Because of their in­creasing responsibilities, risk managers often have a broad view of a company’s operations. Take Wendy Tate, for example. The vice president of insurance services and risk management for Southern States Cooperative, Tate is responsible for everything from the company’s corporate insurance program to its executive risk and fiduciary coverage. She also works with different divisions to develop policies, procedures and reporting structures.

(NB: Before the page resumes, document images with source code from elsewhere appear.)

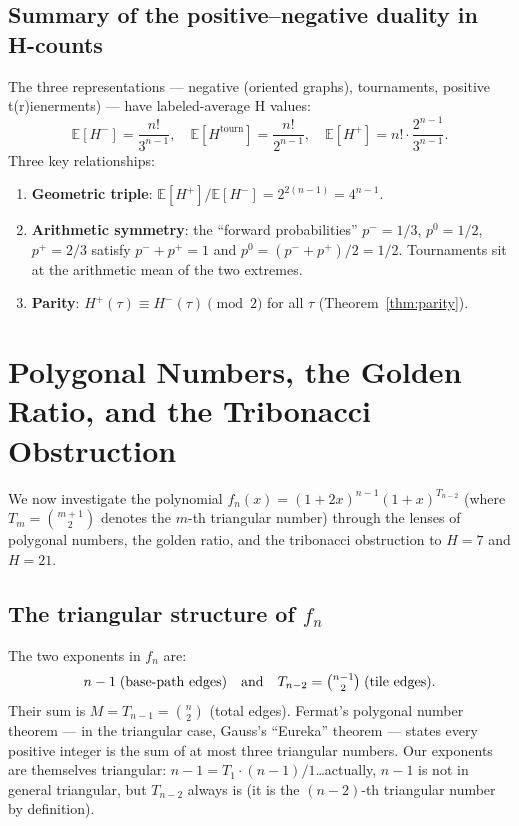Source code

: \documentclass[12pt,reqno]{amsart}
\theoremstyle{definition}
\theoremstyle{plain}
\begin{document}
\subsection{Summary of the positive–negative duality in H-counts}

The three representations — negative (oriented graphs), tournaments, positive
t(r)ienerments) — have labeled-average H values:
\[
  \mathbb{E}[H^-]=\frac{n!}{3^{n-1}},\quad
  \mathbb{E}[H^{\mathrm{tourn}}]=\frac{n!}{2^{n-1}},\quad
  \mathbb{E}[H^+]=n!\cdot\frac{2^{n-1}}{3^{n-1}}.
\]
Three key relationships:
\begin{enumerate}
\item \textbf{Geometric triple}: $\mathbb{E}[H^+]/\mathbb{E}[H^-]=2^{2(n-1)}
  =4^{n-1}$.
\item \textbf{Arithmetic symmetry}: the ``forward probabilities'' $p^-=1/3$,
  $p^0=1/2$, $p^+=2/3$ satisfy $p^-+p^+=1$ and $p^0=(p^-+p^+)/2=1/2$.
  Tournaments sit at the arithmetic mean of the two extremes.
\item \textbf{Parity}: $H^+(\tau)\equiv H^-(\tau)\pmod 2$ for all $\tau$
  (Theorem~\ref{thm:parity}).
\end{enumerate}

\section{Polygonal Numbers, the Golden Ratio, and the Tribonacci Obstruction}
\label{sec:polygonal}

We now investigate the polynomial $f_n(x)=(1+2x)^{n-1}(1+x)^{T_{n-2}}$
(where $T_m=\binom{m+1}{2}$ denotes the $m$-th triangular number) through the
lenses of polygonal numbers, the golden ratio, and the tribonacci obstruction to
$H=7$ and $H=21$.

\subsection{The triangular structure of \texorpdfstring{$f_n$}{f\_n}}
\label{ssec:triangular}

The two exponents in $f_n$ are:
\[
  n-1 \;(\text{base-path edges})\quad\text{and}\quad
  T_{n-2}=\tbinom{n-1}{2} \;(\text{tile edges}).
\]
Their sum is $M=T_{n-1}=\binom{n}{2}$ (total edges).
Fermat's polygonal number theorem — in the triangular case, Gauss's
``Eureka'' theorem — states every positive integer is the sum of at most three
triangular numbers.  Our exponents are themselves triangular:
$n-1=T_1\cdot(n-1)/1$\ldots actually, $n-1$ is not in general triangular, but
$T_{n-2}$ always is (it is the $(n-2)$-th triangular number by definition).
\end{document}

As a result of her wide connections in the company, Tate often helps departments communicate with one another. “I get to bring in new thought processes from different operating groups,” she says. “That’s the fun and challenging part of the job.”

Another responsibility is complying with requirements of the Sarbanes-Oxley Act of 2002, which regulates corporate governance and finance practices. “The Sarbanes-Oxley Act and the Enron case opened up a whole new idea of liability,” she says. “Although Southern States Cooperative isn’t a public company, we have adopted all the Sarbanes-Oxley requirements that are economically feasible to our organization because we do strive to fulfill the same level of fiduciary responsibility that stock/public companies do.”

Enterprise risk managers must be planners, says Heim. “You have to create a template to define the risks of the company and create a glossary of risk terminology,” he says.

Not all risks are equal. For example, a merger and acquisition deal that would pay off in millions of dollars could be a financial plus if it succeeds or a huge risk if it fails. “An enterprise risk manager steps in and helps to evaluate some of those things,” Heim says.

Because the country is more litigious than ever before, enterprise risk managers may have to address concerns about punitive damages. “Right now errors and omissions, professional liability, and directors and officers [insurance] coverage are in the forefront when it comes to risks, as are identify theft, cyber risks and brand protection,” says Matthew McDavid, assistant vice president of business development at Marsh and McLennan Cos. “Look at companies like Enron and WorldCom who have had hiccups. It hurts the brand. You want to address risks and control them the best you can to protect your brand.”

That adds just another item to the list of things risk managers worry about.